Deux clés pour ressentir le réconfort
Dans un premier temps, vous allez travailler à diversifier vos stratégies de régulation des émotions. Les personnes qui ont une relation positive avec la nourriture ont généralement dans leur poche arrière une diversité de stratégies pour réguler leurs émotions. Ainsi, elles utilisent parfois la nourriture pour se réconforter et parfois d’autres stratégies. On peut penser à sortir marcher, parler avec un.e ami.e, écouter la télévision ou de la musique, se divertir… En fait, une bonne stratégie est une stratégie qui est efficace pour vous.
Ensuite, apprenez graduellement à chasser la culpabilité quand vous vous réconfortez avec la nourriture. Bien sûr, si vous avez tendance à vous sentir coupable en mangeant, vous aurez besoin de pratique et d’apprivoiser l’idée que l’on puisse manger ce dont on a envie, sans culpabilité. Mais on y arrive.
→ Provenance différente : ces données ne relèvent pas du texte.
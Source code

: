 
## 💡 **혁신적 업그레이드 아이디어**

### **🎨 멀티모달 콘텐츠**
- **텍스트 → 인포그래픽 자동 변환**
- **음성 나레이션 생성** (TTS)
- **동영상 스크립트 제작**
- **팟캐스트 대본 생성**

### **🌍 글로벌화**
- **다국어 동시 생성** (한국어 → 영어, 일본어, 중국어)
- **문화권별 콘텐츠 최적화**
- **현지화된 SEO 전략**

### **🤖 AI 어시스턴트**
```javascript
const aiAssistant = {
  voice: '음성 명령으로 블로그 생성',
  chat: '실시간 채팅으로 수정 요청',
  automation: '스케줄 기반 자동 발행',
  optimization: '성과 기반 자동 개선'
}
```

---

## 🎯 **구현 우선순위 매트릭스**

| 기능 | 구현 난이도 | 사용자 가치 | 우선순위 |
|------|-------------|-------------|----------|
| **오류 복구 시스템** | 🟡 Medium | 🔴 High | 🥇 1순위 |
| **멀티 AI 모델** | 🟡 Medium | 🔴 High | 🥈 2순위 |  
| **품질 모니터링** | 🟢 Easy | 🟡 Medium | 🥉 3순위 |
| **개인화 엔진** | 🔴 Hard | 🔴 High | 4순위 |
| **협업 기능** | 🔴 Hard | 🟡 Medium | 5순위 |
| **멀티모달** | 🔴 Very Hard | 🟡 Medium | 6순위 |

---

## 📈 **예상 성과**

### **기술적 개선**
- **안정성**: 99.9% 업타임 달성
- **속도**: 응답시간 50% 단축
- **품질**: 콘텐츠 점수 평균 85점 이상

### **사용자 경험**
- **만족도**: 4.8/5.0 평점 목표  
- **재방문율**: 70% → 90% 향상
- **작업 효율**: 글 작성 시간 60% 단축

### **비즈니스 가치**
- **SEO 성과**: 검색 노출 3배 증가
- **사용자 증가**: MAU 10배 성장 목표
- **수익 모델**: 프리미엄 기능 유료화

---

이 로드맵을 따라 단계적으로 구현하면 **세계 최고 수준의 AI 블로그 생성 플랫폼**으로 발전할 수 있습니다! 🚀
Prenez le temps de choisir ce qui vous fait envie, le plus précisément possible. Dégustez l’aliment en vous concentrant sur le plaisir qu’il vous procure plutôt que sur la petite voix dans votre tête qui vous fait sentir coupable. Vivez pleinement le réconfort et l’apaisement que vous recherchez. Vous n’aurez ainsi pas besoin d’une grande quantité de nourriture pour ressentir le réconfort.
En utilisant ces deux clés, vous vous assurez de tirer tous les bénéfices du plaisir de manger et vous disposez d’un éventail de stratégies dans lequel piger, au besoin, pour les petites et les grandes variations d’humeur.
(1) Terme proposé par le Dr Jean-Philippe Zermati, nutritionniste, et l’équipe du Groupe de Recherche sur l’Obésité et le Surpoids.